Namun Alkitab jelas mengajarkan konsep yang sangat bertentangan dengan Konfusianisme di mana Alkitab dengan jelas bahwa manusia dikandung di dalam natur dosa asal (Rm. 3:23; Mzm. 51:7), sehingga manusia mustahil berbuat baik apalagi memiliki karakter sempurna seperti yang dipercayai oleh Konfusianisme. Dosa bukan sekadar kesalahan, tetapi perlawanan sengaja terhadap Allah dan akibatnya adalah maut atau kematian (Rm. 6:23). Mengapa? Karena dosa adalah melawan Allah yang kekal, sehingga dosa itu bersifat kekal dan akibatnya pun juga kekal. Solusi terhadap dosa bukan sekadar beretika, tetapi Allah mengutus Kristus mati menebus dosa umat pilihan-Nya, sehingga mereka terlepas dari kuasa dosa dan beroleh hidup kekal (Yoh. 3:16). Allah menyelamatkan umat-Nya dengan tujuan agar mereka hidup bagi Allah (2Kor. 5:15), salah satunya dengan menghadirkan Kerajaan Allah di mana pun dan kapan pun mereka hidup dan berkarya (Ef. 2:10). Dengan kata lain, Kristus menebus orang percaya agar orang percaya memiliki etika yang berpusat pada Allah. Namun etika yang berpusat pada Allah bukan etika yang manusia lakukan sepenuhnya, tetapi etika yang manusia lakukan berdasarkan anugerah Allah di dalam Kristus. Ini berarti bahwa fokus orang percaya beretika bukan menjadi orang percaya yang berkarakter sempurna, tetapi berfokus pada Kristus yang telah menebus orang percaya. Paulus menggambarkannya di 1 Korintus 15:10, “Tetapi karena kasih karunia Allah aku adalah sebagaimana aku ada sekarang, dan kasih karunia yang dianugerahkan-Nya kepadaku tidak sia-sia. Sebaliknya, aku telah bekerja lebih keras dari pada mereka semua; tetapi bukannya aku, melainkan kasih karunia Allah yang menyertai aku.” Anugerah Allah mendorong Paulus bekerja lebih keras bagi Allah, namun ketika ia bekerja keras, itu bukan dia yang bekerja, tetapi anugerah-Nya yang memampukannya. Paulus sedang mengajarkan konsep “dari anugerah kepada anugerah.” Konsep ini menyadarkan kita bahwa apa pun yang kita kerjakan fokusnya bukan agar kita semakin berkarakter sempurna, tetapi agar Allah dimuliakan.
Dari sini, kita bisa menarik kesimpulan bahwa ketika ada baby boomers Tionghoa Kristen yang belum memahami iman Kristennya perlu diinjili ulang agar mereka memahami Injil dan menerapkannya dalam kehidupan mereka sehari-hari secara konsisten.

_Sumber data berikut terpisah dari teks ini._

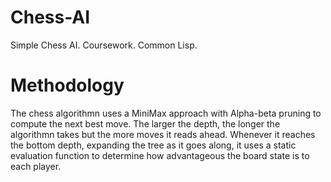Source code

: # Chess-AI
Simple Chess AI. Coursework. Common Lisp.

# Methodology
The chess algorithmn uses a MiniMax approach with Alpha-beta pruning to compute the next best move.
The larger the depth, the longer the algorithmn takes but the more moves it reads ahead.
Whenever it reaches the bottom depth, expanding the tree as it goes along,
it uses a static evaluation function to determine how advantageous the board state is to each player.
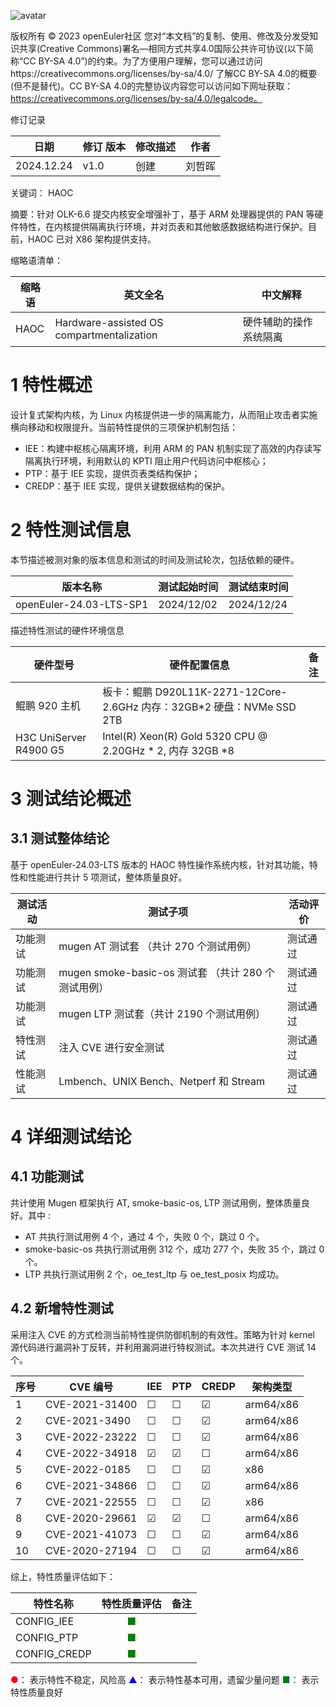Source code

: ![avatar](../../images/openEuler.png)

版权所有 © 2023  openEuler社区
 您对“本文档”的复制、使用、修改及分发受知识共享(Creative Commons)署名—相同方式共享4.0国际公共许可协议(以下简称“CC BY-SA 4.0”)的约束。为了方便用户理解，您可以通过访问https://creativecommons.org/licenses/by-sa/4.0/ 了解CC BY-SA 4.0的概要 (但不是替代)。CC BY-SA 4.0的完整协议内容您可以访问如下网址获取：https://creativecommons.org/licenses/by-sa/4.0/legalcode。

修订记录

| 日期       | 修订   版本 | 修改描述 | 作者   |
| ---------- | ----------- | -------- | ------ |
| 2024.12.24 | v1.0        | 创建     | 刘哲晖 |

关键词： HAOC

摘要：针对 OLK-6.6 提交内核安全增强补丁，基于 ARM 处理器提供的 PAN 等硬件特性，在内核提供隔离执行环境，并对页表和其他敏感数据结构进行保护。目前，HAOC 已对 X86 架构提供支持。


缩略语清单：

| 缩略语 | 英文全名                                  | 中文解释               |
| ------ | ----------------------------------------- | ---------------------- |
| HAOC   | Hardware-assisted OS compartmentalization | 硬件辅助的操作系统隔离 |

# 1     特性概述

设计复式架构内核，为 Linux 内核提供进一步的隔离能力，从而阻止攻击者实施横向移动和权限提升。当前特性提供的三项保护机制包括：

- IEE：构建中枢核心隔离环境，利用 ARM 的 PAN 机制实现了高效的内存读写隔离执行环境，利用默认的 KPTI 阻止用户代码访问中枢核心；
- PTP：基于 IEE 实现，提供页表类结构保护；
- CREDP：基于 IEE 实现，提供关键数据结构的保护。



# 2     特性测试信息

本节描述被测对象的版本信息和测试的时间及测试轮次，包括依赖的硬件。

| 版本名称                | 测试起始时间 | 测试结束时间 |
| ----------------------- | ------------ | ------------ |
| openEuler-24.03-LTS-SP1 | 2024/12/02   | 2024/12/24   |

描述特性测试的硬件环境信息

| 硬件型号               | 硬件配置信息                                                 | 备注 |
| ---------------------- | ------------------------------------------------------------ | ---- |
| 鲲鹏 920 主机          | 板卡：鲲鹏 D920L11K-2271-12Core-2.6GHz 内存：32GB*2 硬盘：NVMe SSD 2TB |      |
| H3C UniServer R4900 G5 | Intel(R) Xeon(R) Gold 5320 CPU @ 2.20GHz * 2, 内存 32GB *8   |      |

# 3     测试结论概述

## 3.1   测试整体结论

基于 openEuler-24.03-LTS 版本的 HAOC 特性操作系统内核，针对其功能，特性和性能进行共计 5 项测试，整体质量良好。

| 测试活动 | 测试子项                                            | 活动评价 |
| -------- | --------------------------------------------------- | -------- |
| 功能测试 | mugen  AT 测试套 （共计 270 个测试用例）            | 测试通过 |
| 功能测试 | mugen smoke-basic-os 测试套 （共计 280 个测试用例） | 测试通过 |
| 功能测试 | mugen LTP 测试套（共计 2190 个测试用例）            | 测试通过 |
| 特性测试 | 注入 CVE 进行安全测试                               | 测试通过 |
| 性能测试 | Lmbench、UNIX Bench、Netperf 和 Stream              | 测试通过 |



# 4 详细测试结论

## 4.1 功能测试
共计使用 Mugen 框架执行 AT, smoke-basic-os, LTP 测试用例，整体质量良好。其中 :

- AT 共执行测试用例 4 个，通过 4 个，失败 0 个，跳过 0 个。
- smoke-basic-os 共执行测试用例 312 个，成功 277 个，失败 35 个，跳过 0 个。
- LTP 共执行测试用例 2 个，oe_test_ltp 与 oe_test_posix 均成功。



## 4.2 新增特性测试

采用注入 CVE 的方式检测当前特性提供防御机制的有效性。策略为针对 kernel 源代码进行漏洞补丁反转，并利用漏洞进行特权测试。本次共进行 CVE 测试 14 个。

| 序号 | CVE 编号       | IEE  | PTP  | CREDP | 架构类型  |
| ---- | -------------- | ---- | ---- | ----- | --------- |
| 1    | CVE-2021-31400 | ☐    | ☐    | ☑     | arm64/x86 |
| 2    | CVE-2021-3490  | ☐    | ☐    | ☑     | arm64/x86 |
| 3    | CVE-2022-23222 | ☐    | ☐    | ☑     | arm64/x86 |
| 4    | CVE-2022-34918 | ☑    | ☑    | ☐     | arm64/x86 |
| 5    | CVE-2022-0185  | ☐    | ☐    | ☑     | x86       |
| 6    | CVE-2021-34866 | ☐    | ☐    | ☑     | arm64/x86 |
| 7    | CVE-2021-22555 | ☐    | ☐    | ☑     | x86       |
| 8    | CVE-2020-29661 | ☑    | ☑    | ☐     | arm64/x86 |
| 9    | CVE-2021-41073 | ☐    | ☐    | ☑     | arm64/x86 |
| 10   | CVE-2020-27194 | ☐    | ☐    | ☑     | arm64/x86 |

综上，特性质量评估如下：

| 特性名称 | 特性质量评估 | 备注 |
| ----------- | :--------: | --- |
| CONFIG_IEE | <font color=green>■</font> |   |
| CONFIG_PTP | <font color=green>■</font> |   |
| CONFIG_CREDP | <font color=green>■</font> | |

<font color=red>●</font>： 表示特性不稳定，风险高
<font color=blue>▲</font>： 表示特性基本可用，遗留少量问题
<font color=green>■</font>： 表示特性质量良好

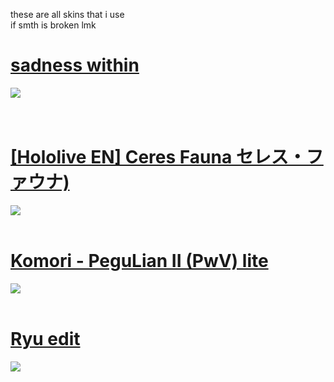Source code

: these are all skins that i use <br>
if smth is broken lmk
<br>
# [sadness within](https://mega.nz/file/xm5DlIjI#RH0k5Unsz4E26qMwS_z4nvL8t4kaA22paKT6DSeKICo)
![](https://github.com/InfiTrail/skins/assets/137624518/9e028ff3-6720-48d4-8c81-f4bb4142f3c6)\
<br>
<br>
# [[Hololive EN] Ceres Fauna セレス・ファウナ)](https://infitrail.s-ul.eu/sXzZwNIK)
![](https://github.com/InfiTrail/skins/assets/137624518/d92984cb-5186-4e0f-bd49-86490a2abd4d)
<br>
<br>
# [Komori - PeguLian II (PwV) lite](https://infitrail.s-ul.eu/uy4DyoNl)
![](https://github.com/InfiTrail/skins/assets/137624518/b79a50f2-ecfe-4a2b-9303-cd1ce18d5977)
<br>
<br>
# [Ryu edit](https://infitrail.s-ul.eu/HBxO6icR)
![](https://github.com/InfiTrail/skins/assets/137624518/442c6f6d-a063-4dfb-82a1-86bb25ae5206)
<br>

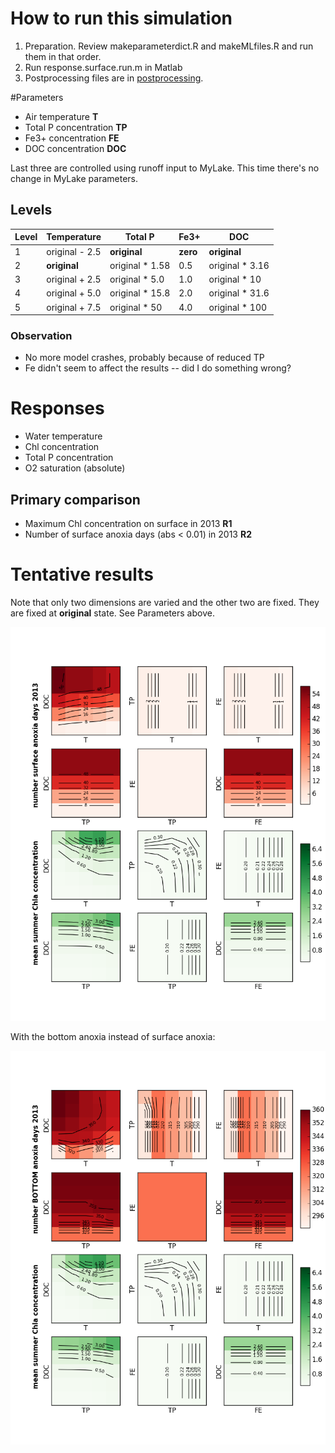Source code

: # How to run this simulation

1. Preparation. Review makeparameterdict.R and makeMLfiles.R and run
   them in that order.
1. Run response.surface.run.m in Matlab
1. Postprocessing files are in [postprocessing](postprocessing).

#Parameters

* Air temperature **T**
* Total P concentration **TP**
* Fe3+ concentration **FE**
* DOC concentration **DOC**

Last three are controlled using runoff input to MyLake. This time
there's no change in MyLake parameters. 

## Levels

Level | Temperature | Total P | Fe3+ | DOC
--- | --- | --- | --- | ---
1 | original - 2.5 | **original** | **zero** | **original**
2 | **original**  | original * 1.58  | 0.5 | original * 3.16
3 | original + 2.5 | original * 5.0 | 1.0 | original * 10
4 | original + 5.0 | original * 15.8 | 2.0 | original * 31.6
5 | original + 7.5 | original * 50 | 4.0 | original * 100

### Observation

* No more model crashes, probably because of reduced TP
* Fe didn't seem to affect the results -- did I do something wrong?

# Responses

* Water temperature
* Chl concentration
* Total P concentration
* O2 saturation (absolute)

## Primary comparison

* Maximum Chl concentration on surface in 2013 **R1**
* Number of surface anoxia days (abs < 0.01) in 2013 **R2**

# Tentative results

Note that only two dimensions are varied and the other two are
fixed. They are fixed at **original** state. See Parameters above.

![](figures/combined_reordered.png) 

With the bottom anoxia instead of surface anoxia:

![](figures/combined_reordered_bottom.png) 

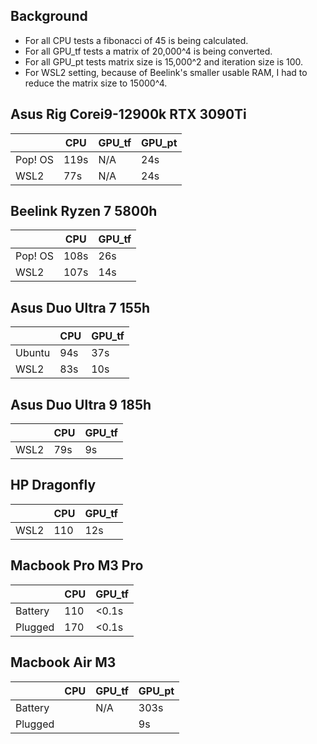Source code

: ## Background
* For all CPU tests a fibonacci of 45 is being calculated.
* For all GPU_tf tests a matrix of 20,000^4 is being converted.
* For all GPU_pt tests matrix size is 15,000^2 and iteration size is 100.
* For WSL2 setting, because of Beelink's smaller usable RAM, I had to reduce the matrix size to 15000^4.

## Asus Rig Corei9-12900k RTX 3090Ti
|         |  CPU | GPU_tf | GPU_pt |
|---------|------|--------|--------|
| Pop! OS | 119s |   N/A  |   24s  |
| WSL2    |  77s |   N/A  |   24s  |


## Beelink Ryzen 7 5800h
|         | CPU  | GPU_tf |
|---------|------|--------|
| Pop! OS | 108s |   26s  |
| WSL2    | 107s |   14s  |

## Asus Duo Ultra 7 155h
|         | CPU | GPU_tf |
|---------|-----|--------|
| Ubuntu  | 94s |   37s  |
| WSL2    | 83s |   10s  |

## Asus Duo Ultra 9 185h
|         | CPU | GPU_tf |
|---------|-----|--------|
| WSL2    | 79s |   9s   |

## HP Dragonfly
|         | CPU | GPU_tf |
|---------|-----|--------|
| WSL2    | 110 |   12s  |

## Macbook Pro M3 Pro
|         | CPU |  GPU_tf |
|---------|-----| --------|
| Battery | 110 |  <0.1s  |
| Plugged | 170 |  <0.1s  |

## Macbook Air M3
|         | CPU | GPU_tf | GPU_pt |
|---------|-----|--------|--------|
| Battery |     |   N/A  |  303s  |
| Plugged |     |        |   9s   |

Injil bukan hanya untuk orang-orang yang belum percaya, tetapi bagi orang yang mengaku diri “percaya,” tetapi tidak sungguh-sungguh percaya.
Kesimpulan
Dari penjelasan di atas, saya tidak sedang mengeneralisasi semua baby boomers Tionghoa Kristen pasti imannya salah karena saya percaya pasti ada beberapa baby boomers Tionghoa Kristen yang benar-benar mengerti iman Kristennya dan menerapkannya dengan bijaksana. Yang saya ingin tekankan adalah apakah baby boomers atau kaum milenial Tionghoa yang berani mengaku diri Kristen benar-benar memahami imannya dan menerapkannya dan tidak mencampurnya dengan filsafat Konfusianisme yang beberapa konsepnya bertentangan dengan Alkitab. Hal ini tidak berarti semua filsafat Konfusianisme ditolak karena seperti yang telah kita pelajari di atas, ada beberapa atau mungkin banyak perkataan Kong Zi yang patut dihargai bahkan menjadi refleksi bagi orang Kristen, namun tentu saja ada beberapa konsep utama Kong Zi lainnya harus diuji berdasarkan Alkitab. Amin.